We followed families’ stated preferences for their children’s privacy. But in doing so, we wrestled with difficult questions about how to best serve readers and the kids we were writing about.
The standard in journalism is to identify sources by their full names whenever possible. Readers deserve to know who’s talking, particularly when a source is accusing a person or a public system of wrongdoing. And it’s part of our job, as reporters, to demonstrate why we deserve a reader’s trust. Especially in investigations, credibility is the most important currency we have, and we try to earn it by being as transparent about our reporting as we possibly can.
In writing about kids with mental health challenges, however, things get complicated. Over the year that I’ve been working on this series about access to mental health care for kids in New York, I’ve found myself writing about some of the most intimate, painful moments in the lives of people who aren’t old enough to give informed consent.
In many cases, I’ve been able to speak directly to the kids I’m writing about, on or off the record.
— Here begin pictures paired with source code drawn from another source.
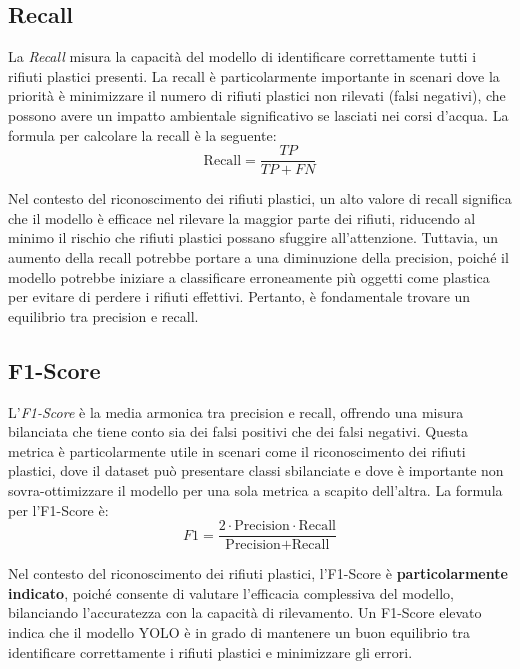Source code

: \subsection*{Recall}

La \textit{Recall} misura la capacità del modello di identificare correttamente tutti i rifiuti plastici presenti. La recall è particolarmente importante in scenari dove la priorità è minimizzare il numero di rifiuti plastici non rilevati (falsi negativi), che possono avere un impatto ambientale significativo se lasciati nei corsi d'acqua. La formula per calcolare la recall è la seguente:
\begin{equation}
\text{Recall} = \frac{TP}{TP + FN}
\end{equation}

Nel contesto del riconoscimento dei rifiuti plastici, un alto valore di recall significa che il modello è efficace nel rilevare la maggior parte dei rifiuti, riducendo al minimo il rischio che rifiuti plastici possano sfuggire all'attenzione. Tuttavia, un aumento della recall potrebbe portare a una diminuzione della precision, poiché il modello potrebbe iniziare a classificare erroneamente più oggetti come plastica per evitare di perdere i rifiuti effettivi. Pertanto, è fondamentale trovare un equilibrio tra precision e recall.

\subsection*{F1-Score}

L'\textit{F1-Score} è la media armonica tra precision e recall, offrendo una misura bilanciata che tiene conto sia dei falsi positivi che dei falsi negativi. Questa metrica è particolarmente utile in scenari come il riconoscimento dei rifiuti plastici, dove il dataset può presentare classi sbilanciate e dove è importante non sovra-ottimizzare il modello per una sola metrica a scapito dell'altra. La formula per l'F1-Score è:
\begin{equation}
F1 = \frac{2 \cdot \text{Precision} \cdot \text{Recall}}{\text{Precision} + \text{Recall}}
\end{equation}

Nel contesto del riconoscimento dei rifiuti plastici, l'F1-Score è \textbf{particolarmente indicato}, poiché consente di valutare l'efficacia complessiva del modello, bilanciando l'accuratezza con la capacità di rilevamento. Un F1-Score elevato indica che il modello YOLO è in grado di mantenere un buon equilibrio tra identificare correttamente i rifiuti plastici e minimizzare gli errori.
In other cases, that wasn’t possible — either because the kids were in crisis, or away in a residential program, or just because they were so tired of the whole subject that they had no interest in rehashing it with me. Young people in the mental health system are often required to discuss their worst memories — or the worst things they’ve ever done — with what can seem like an endless succession of intake specialists, new therapists, school principals, deans, probation officers and so on. There’s a limit to how many times anyone wants to tell the story of how they attempted suicide or the time they attacked their mother.
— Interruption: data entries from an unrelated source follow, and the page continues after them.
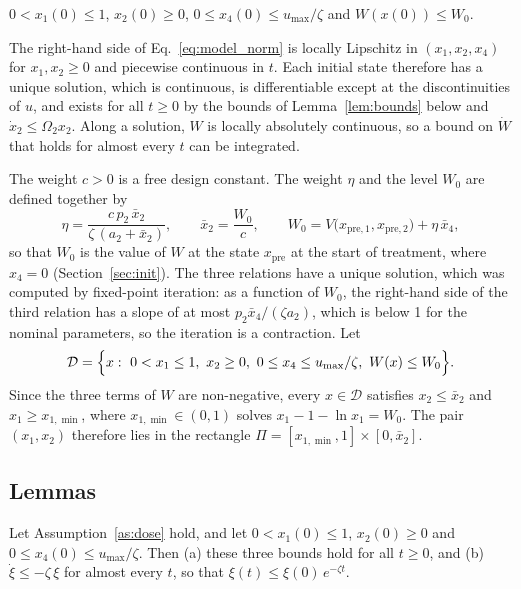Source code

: \begin{assumption}
\label{as:init}
$0<x_1(0)\le1$, $x_2(0)\ge0$, $0\le x_4(0)\le u_{\max}/\zeta$ and $W(x(0))\le W_0$.
\end{assumption}

The right-hand side of Eq.~\eqref{eq:model_norm} is locally Lipschitz in $(x_1,x_2,x_4)$ for $x_1,x_2\ge0$ and piecewise continuous in $t$. Each initial state therefore has a unique solution, which is continuous, is differentiable except at the discontinuities of $u$, and exists for all $t\ge0$ by the bounds of Lemma~\ref{lem:bounds} below and $\dot x_2\le\Omega_2x_2$. Along a solution, $W$ is locally absolutely continuous, so a bound on $\dot W$ that holds for almost every $t$ can be integrated.

The weight $c>0$ is a free design constant. The weight $\eta$ and the level $W_0$ are defined together by
\begin{equation}
\eta=\frac{c\,p_2\,\bar x_2}{\zeta\,(a_2+\bar x_2)},\qquad \bar x_2=\frac{W_0}{c},\qquad
W_0=V\bigl(x_{\mathrm{pre},1},x_{\mathrm{pre},2}\bigr)+\eta\,\bar x_4 ,
\label{eq:lyap_eta}
\end{equation}
so that $W_0$ is the value of $W$ at the state $x_{\mathrm{pre}}$ at the start of treatment, where $x_4=0$ (Section~\ref{sec:init}). The three relations have a unique solution, which was computed by fixed-point iteration: as a function of $W_0$, the right-hand side of the third relation has a slope of at most $p_2\bar x_4/(\zeta a_2)$, which is below 1 for the nominal parameters, so the iteration is a contraction. Let
\begin{equation}
\mathcal D=\Bigl\{x:\ 0<x_1\le1,\ x_2\ge0,\ 0\le x_4\le u_{\max}/\zeta,\ W(x)\le W_0\Bigr\}.
\end{equation}
Since the three terms of $W$ are non-negative, every $x\in\mathcal D$ satisfies $x_2\le\bar x_2$ and $x_1\ge x_{1,\min}$, where $x_{1,\min}\in(0,1)$ solves $x_1-1-\ln x_1=W_0$. The pair $(x_1,x_2)$ therefore lies in the rectangle $\Pi=[x_{1,\min},1]\times[0,\bar x_2]$.

\subsection{Lemmas}

\begin{lemma}
\label{lem:bounds}
Let Assumption~\ref{as:dose} hold, and let $0<x_1(0)\le1$, $x_2(0)\ge0$ and $0\le x_4(0)\le u_{\max}/\zeta$. Then (a) these three bounds hold for all $t\ge0$, and (b) $\dot\xi\le-\zeta\,\xi$ for almost every $t$, so that $\xi(t)\le\xi(0)\,e^{-\zeta t}$.
\end{lemma}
Reporting for my most recent article posed an additional ethical dilemma: The family asking for the highest level of anonymity — that of the teenager we identified by just his middle name — was also the family with the greatest financial resources, a fact that was crucial to the story. In granting their request, were we contributing to the idea that the kid with the most money was the most deserving of privacy or that he had more to lose? Were we implying that a wealthy family should be more ashamed of mental illness than a poor one?
In the end, we stuck with the policy we’ve used from the beginning of the project — which is that we allow parents and guardians to decide how identifiable or anonymous their children will be.
Parents’ decisions have often been fraught with worry: How will their kids feel seeing personal information published online? Will their family be publicly defined by what we write? Will the story pop up in a Google search if a future college admissions counselor or employer looks up their child’s name? Will their in-laws see it?
Some parents also worry about retaliation. The universe of care for children with very serious mental health challenges is small, and the sickest kids are often in the physical custody of outside caregivers. What if families need to put their children back in a hospital or school that they’ve publicly criticized?
There was one thing, though, that every child and parent I’ve spoken to has said about why they decided to talk to me: They all wanted to make the system better. Kids in mental health crises face a nearly universal set of problems, including underfunded programs, waitlists for services, constant staff turnover and inadequate care. And yet those problems are all but invisible to the outside world. Without exception, the kids and parents who appeared in these stories decided that they were willing to compromise their privacy in the hope that some other family wouldn’t have to endure what theirs did.
“I’m just hoping that someone will take this on — some legislator, some oversight committee, someone will really take this on,” said Tamara Begel, a Long Island parent who spent many hours this year helping me to understand her yearslong fight to get mental health care for her son. “When politicians just hear the numbers, ‘Oh it’s hundreds or thousands of kids sitting in waiting rooms or psych ERs, waiting for beds,’ it’s too easy to say ‘aww’ and move on. I want them to see that it’s real.”
When I first wrote about Begel’s family, she chose to identify herself and her son by their middle names. Shortly after the story was published, however, New York’s attorney general, Letitia James, held a hearing about the lack of access to mental health care across the state, and Begel decided to testify publicly. Since then, she’s become more outspoken in her advocacy for Long Island kids and families.
But the choice to be public with her name and story remains difficult, Begel told me recently. “I’m still not 100% comfortable. I still wake up at night wondering if I did the right thing, or if it will have a negative effect on my child. Only time will tell.”